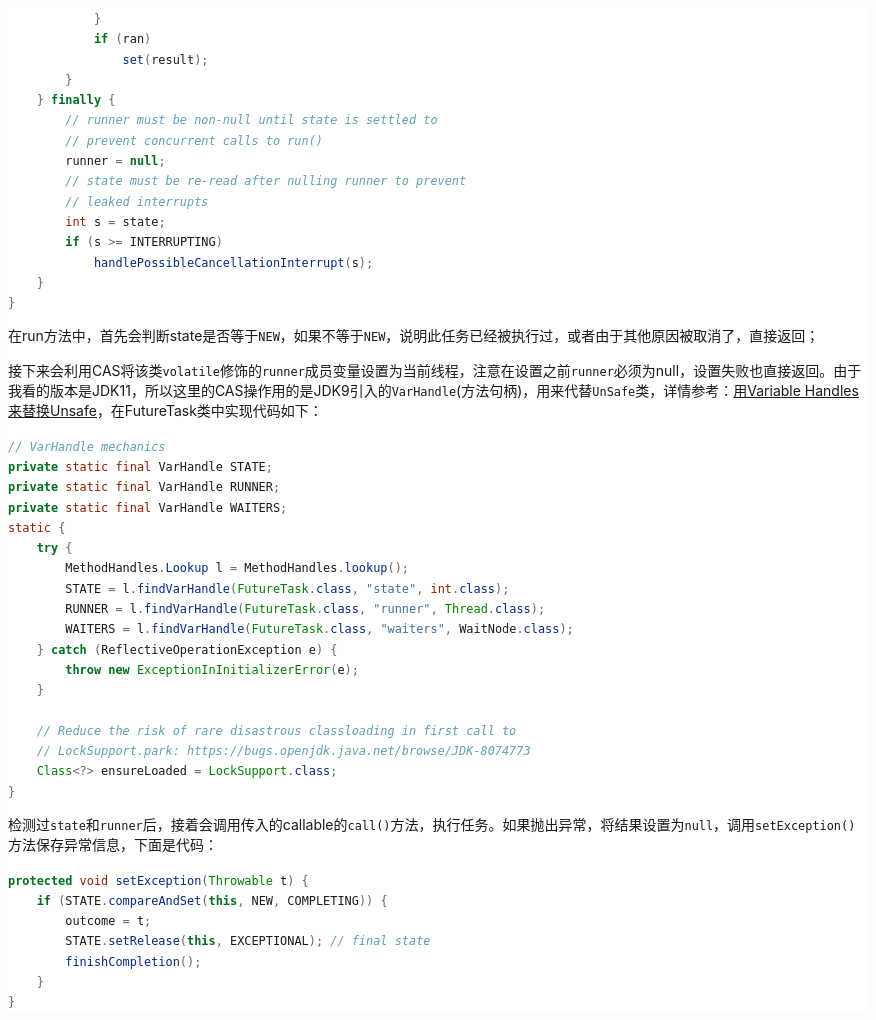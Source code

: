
 ```Java
            }
            if (ran)
                set(result);
        }
    } finally {
        // runner must be non-null until state is settled to
        // prevent concurrent calls to run()
        runner = null;
        // state must be re-read after nulling runner to prevent
        // leaked interrupts
        int s = state;
        if (s >= INTERRUPTING)
            handlePossibleCancellationInterrupt(s);
    }
}
```

在run方法中，首先会判断state是否等于`NEW`，如果不等于`NEW`，说明此任务已经被执行过，或者由于其他原因被取消了，直接返回；

接下来会利用CAS将该类`volatile`修饰的`runner`成员变量设置为当前线程，注意在设置之前`runner`必须为null，设置失败也直接返回。由于我看的版本是JDK11，所以这里的CAS操作用的是JDK9引入的`VarHandle`(方法句柄)，用来代替`UnSafe`类，详情参考：[用Variable Handles来替换Unsafe](http://mingshan.me/2018/10/05/%E7%94%A8Variable%20Handles%E6%9D%A5%E6%9B%BF%E6%8D%A2Unsafe/)，在FutureTask类中实现代码如下：

```Java
// VarHandle mechanics
private static final VarHandle STATE;
private static final VarHandle RUNNER;
private static final VarHandle WAITERS;
static {
    try {
        MethodHandles.Lookup l = MethodHandles.lookup();
        STATE = l.findVarHandle(FutureTask.class, "state", int.class);
        RUNNER = l.findVarHandle(FutureTask.class, "runner", Thread.class);
        WAITERS = l.findVarHandle(FutureTask.class, "waiters", WaitNode.class);
    } catch (ReflectiveOperationException e) {
        throw new ExceptionInInitializerError(e);
    }

    // Reduce the risk of rare disastrous classloading in first call to
    // LockSupport.park: https://bugs.openjdk.java.net/browse/JDK-8074773
    Class<?> ensureLoaded = LockSupport.class;
}

```

检测过`state`和`runner`后，接着会调用传入的callable的`call()`方法，执行任务。如果抛出异常，将结果设置为`null`，调用`setException()`方法保存异常信息，下面是代码：

```Java
protected void setException(Throwable t) {
    if (STATE.compareAndSet(this, NEW, COMPLETING)) {
        outcome = t;
        STATE.setRelease(this, EXCEPTIONAL); // final state
        finishCompletion();
    }
}
```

- - - -

• **EXERCISE PROMPT**
Please copy each line from the material above in which the string "setException" appears.

• **RESULT**
检测过`state`和`runner`后，接着会调用传入的callable的`call()`方法，执行任务。如果抛出异常，将结果设置为`null`，调用`setException()`方法保存异常信息，下面是代码：
protected void setException(Throwable t) {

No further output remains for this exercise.